> _Exercise_: Some lines in the data below hold the string "générer". Report how many, as a bare number.

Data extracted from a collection
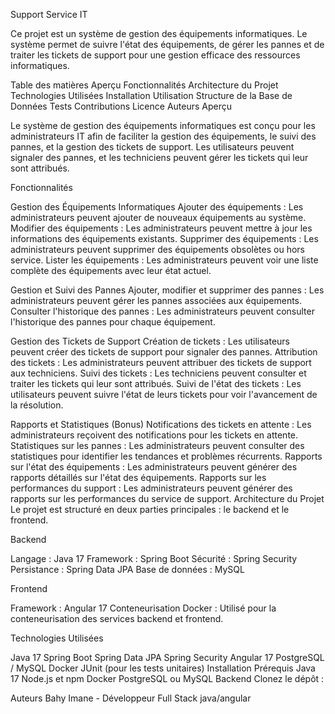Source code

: Support Service IT

Ce projet est un système de gestion des équipements informatiques. Le système permet de suivre l'état des équipements, de gérer les pannes et de traiter les tickets de support pour une gestion efficace des ressources informatiques.

Table des matières
Aperçu
Fonctionnalités
Architecture du Projet
Technologies Utilisées
Installation
Utilisation
Structure de la Base de Données
Tests
Contributions
Licence
Auteurs
Aperçu


Le système de gestion des équipements informatiques est conçu pour les administrateurs IT afin de faciliter la gestion des équipements, le suivi des pannes, et la gestion des tickets de support. Les utilisateurs peuvent signaler des pannes, et les techniciens peuvent gérer les tickets qui leur sont attribués.

Fonctionnalités

Gestion des Équipements Informatiques
Ajouter des équipements : Les administrateurs peuvent ajouter de nouveaux équipements au système.
Modifier des équipements : Les administrateurs peuvent mettre à jour les informations des équipements existants.
Supprimer des équipements : Les administrateurs peuvent supprimer des équipements obsolètes ou hors service.
Lister les équipements : Les administrateurs peuvent voir une liste complète des équipements avec leur état actuel.

Gestion et Suivi des Pannes
Ajouter, modifier et supprimer des pannes : Les administrateurs peuvent gérer les pannes associées aux équipements.
Consulter l'historique des pannes : Les administrateurs peuvent consulter l'historique des pannes pour chaque équipement.

Gestion des Tickets de Support
Création de tickets : Les utilisateurs peuvent créer des tickets de support pour signaler des pannes.
Attribution des tickets : Les administrateurs peuvent attribuer des tickets de support aux techniciens.
Suivi des tickets : Les techniciens peuvent consulter et traiter les tickets qui leur sont attribués.
Suivi de l'état des tickets : Les utilisateurs peuvent suivre l'état de leurs tickets pour voir l'avancement de la résolution.

Rapports et Statistiques (Bonus)
Notifications des tickets en attente : Les administrateurs reçoivent des notifications pour les tickets en attente.
Statistiques sur les pannes : Les administrateurs peuvent consulter des statistiques pour identifier les tendances et problèmes récurrents.
Rapports sur l'état des équipements : Les administrateurs peuvent générer des rapports détaillés sur l'état des équipements.
Rapports sur les performances du support : Les administrateurs peuvent générer des rapports sur les performances du service de support.
Architecture du Projet
Le projet est structuré en deux parties principales : le backend et le frontend.

Backend

Langage : Java 17
Framework : Spring Boot
Sécurité : Spring Security
Persistance : Spring Data JPA
Base de données : MySQL

Frontend

Framework : Angular 17
Conteneurisation
Docker : Utilisé pour la conteneurisation des services backend et frontend.

Technologies Utilisées

Java 17
Spring Boot
Spring Data JPA
Spring Security
Angular 17
PostgreSQL / MySQL
Docker
JUnit (pour les tests unitaires)
Installation
Prérequis
Java 17
Node.js et npm
Docker
PostgreSQL ou MySQL
Backend
Clonez le dépôt :


Auteurs
Bahy Imane - Développeur Full Stack java/angular
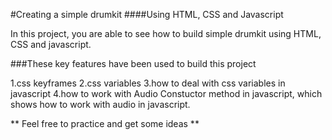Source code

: #Creating a simple drumkit
####Using HTML, CSS and Javascript

In this project, you are able to see how to build simple drumkit using
HTML, CSS and javascript.

###These key features have been used to build this project

1.css keyframes
2.css variables
3.how to deal with css variables in javascript
4.how to work with Audio Constuctor method in javascript, 
  which shows how to work with audio in javascript.


** Feel free to practice and get some ideas **
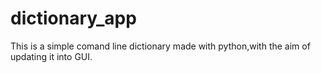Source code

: # dictionary_app
This is a simple comand line dictionary made with python,with the aim of updating it into GUI.
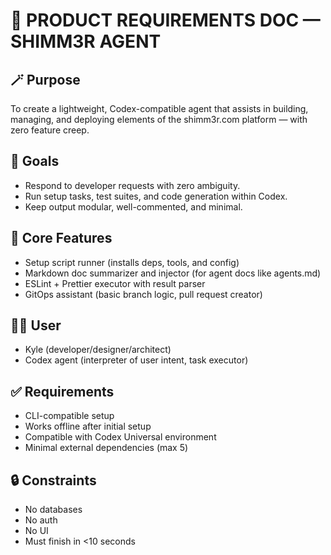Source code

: # 🧠 PRODUCT REQUIREMENTS DOC — SHIMM3R AGENT

## 🪄 Purpose
To create a lightweight, Codex-compatible agent that assists in building, managing, and deploying elements of the shimm3r.com platform — with zero feature creep.

## 🎯 Goals
- Respond to developer requests with zero ambiguity.
- Run setup tasks, test suites, and code generation within Codex.
- Keep output modular, well-commented, and minimal.

## 🧰 Core Features
- Setup script runner (installs deps, tools, and config)
- Markdown doc summarizer and injector (for agent docs like agents.md)
- ESLint + Prettier executor with result parser
- GitOps assistant (basic branch logic, pull request creator)

## 🧑‍💻 User
- Kyle (developer/designer/architect)
- Codex agent (interpreter of user intent, task executor)

## ✅ Requirements
- CLI-compatible setup
- Works offline after initial setup
- Compatible with Codex Universal environment
- Minimal external dependencies (max 5)

## 🔒 Constraints
- No databases
- No auth
- No UI
- Must finish in <10 seconds
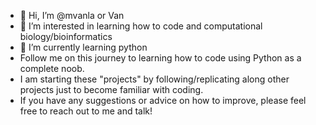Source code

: - 👋 Hi, I’m @mvanla or Van
- 👀 I’m interested in learning how to code and computational biology/bioinformatics
- 🌱 I’m currently learning python
- Follow me on this journey to learning how to code using Python as a complete noob. 
- I am starting these "projects" by following/replicating along other projects just to become familiar with coding. 
- If you have any suggestions or advice on how to improve, please feel free to reach out to me and talk!

<!---
mvanla/mvanla is a ✨ special ✨ repository because its `README.md` (this file) appears on your GitHub profile.
You can click the Preview link to take a look at your changes.
--->
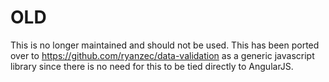 OLD
===

This is no longer maintained and should not be used.  This has been ported over to https://github.com/ryanzec/data-validation as a generic javascript library since there is no need for this to be tied directly to AngularJS.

> _Response below_: 2